Line by line, transcribe the data shown below.

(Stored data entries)
+-------+

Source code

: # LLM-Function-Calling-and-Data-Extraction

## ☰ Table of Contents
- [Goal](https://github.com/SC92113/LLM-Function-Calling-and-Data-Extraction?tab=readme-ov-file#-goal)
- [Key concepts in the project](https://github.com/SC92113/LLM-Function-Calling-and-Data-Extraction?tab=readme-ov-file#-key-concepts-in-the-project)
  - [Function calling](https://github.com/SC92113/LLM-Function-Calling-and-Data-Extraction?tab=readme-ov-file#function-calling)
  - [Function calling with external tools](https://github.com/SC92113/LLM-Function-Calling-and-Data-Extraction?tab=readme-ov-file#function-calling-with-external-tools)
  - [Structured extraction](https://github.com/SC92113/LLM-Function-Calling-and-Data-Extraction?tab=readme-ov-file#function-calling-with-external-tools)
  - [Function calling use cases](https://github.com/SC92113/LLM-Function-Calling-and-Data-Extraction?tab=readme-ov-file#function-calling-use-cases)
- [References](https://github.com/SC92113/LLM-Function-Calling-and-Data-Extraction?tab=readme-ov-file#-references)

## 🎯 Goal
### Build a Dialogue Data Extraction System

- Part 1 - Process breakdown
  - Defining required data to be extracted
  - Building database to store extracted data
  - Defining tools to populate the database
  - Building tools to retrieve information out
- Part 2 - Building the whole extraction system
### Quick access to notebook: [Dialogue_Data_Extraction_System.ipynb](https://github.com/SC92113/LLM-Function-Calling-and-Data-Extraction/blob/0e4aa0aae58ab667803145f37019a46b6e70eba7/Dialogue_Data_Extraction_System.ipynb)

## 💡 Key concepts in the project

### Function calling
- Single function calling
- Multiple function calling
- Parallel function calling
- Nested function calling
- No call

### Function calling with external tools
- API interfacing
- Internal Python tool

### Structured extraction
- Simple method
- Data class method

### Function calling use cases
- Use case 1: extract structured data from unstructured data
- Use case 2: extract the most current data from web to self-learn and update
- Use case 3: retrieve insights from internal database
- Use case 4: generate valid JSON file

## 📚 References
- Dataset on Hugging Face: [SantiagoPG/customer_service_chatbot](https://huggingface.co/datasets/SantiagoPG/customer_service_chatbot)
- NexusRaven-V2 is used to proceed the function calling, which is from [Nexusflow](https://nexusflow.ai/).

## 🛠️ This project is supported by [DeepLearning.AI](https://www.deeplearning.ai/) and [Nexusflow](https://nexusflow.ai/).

+-------+

◆ Answer for this exercise ◆
Source code

: # LLM-Function-Calling-and-Data-Extraction

## ☰ Table of Contents
- [Goal](https://github.com/SC92113/LLM-Function-Calling-and-Data-Extraction?tab=readme-ov-file#-goal)
- [Key concepts in the project](https://github.com/SC92113/LLM-Function-Calling-and-Data-Extraction?tab=readme-ov-file#-key-concepts-in-the-project)
  - [Function calling](https://github.com/SC92113/LLM-Function-Calling-and-Data-Extraction?tab=readme-ov-file#function-calling)
  - [Function calling with external tools](https://github.com/SC92113/LLM-Function-Calling-and-Data-Extraction?tab=readme-ov-file#function-calling-with-external-tools)
  - [Structured extraction](https://github.com/SC92113/LLM-Function-Calling-and-Data-Extraction?tab=readme-ov-file#function-calling-with-external-tools)
  - [Function calling use cases](https://github.com/SC92113/LLM-Function-Calling-and-Data-Extraction?tab=readme-ov-file#function-calling-use-cases)
- [References](https://github.com/SC92113/LLM-Function-Calling-and-Data-Extraction?tab=readme-ov-file#-references)

## 🎯 Goal
### Build a Dialogue Data Extraction System

- Part 1 - Process breakdown
  - Defining required data to be extracted
  - Building database to store extracted data
  - Defining tools to populate the database
  - Building tools to retrieve information out
- Part 2 - Building the whole extraction system
### Quick access to notebook: [Dialogue_Data_Extraction_System.ipynb](https://github.com/SC92113/LLM-Function-Calling-and-Data-Extraction/blob/0e4aa0aae58ab667803145f37019a46b6e70eba7/Dialogue_Data_Extraction_System.ipynb)

## 💡 Key concepts in the project

### Function calling
- Single function calling
- Multiple function calling
- Parallel function calling
- Nested function calling
- No call

### Function calling with external tools
- API interfacing
- Internal Python tool

### Structured extraction
- Simple method
- Data class method

### Function calling use cases
- Use case 1: extract structured data from unstructured data
- Use case 2: extract the most current data from web to self-learn and update
- Use case 3: retrieve insights from internal database
- Use case 4: generate valid JSON file

## 📚 References
- Dataset on Hugging Face: [SantiagoPG/customer_service_chatbot](https://huggingface.co/datasets/SantiagoPG/customer_service_chatbot)
- NexusRaven-V2 is used to proceed the function calling, which is from [Nexusflow](https://nexusflow.ai/).

## 🛠️ This project is supported by [DeepLearning.AI](https://www.deeplearning.ai/) and [Nexusflow](https://nexusflow.ai/).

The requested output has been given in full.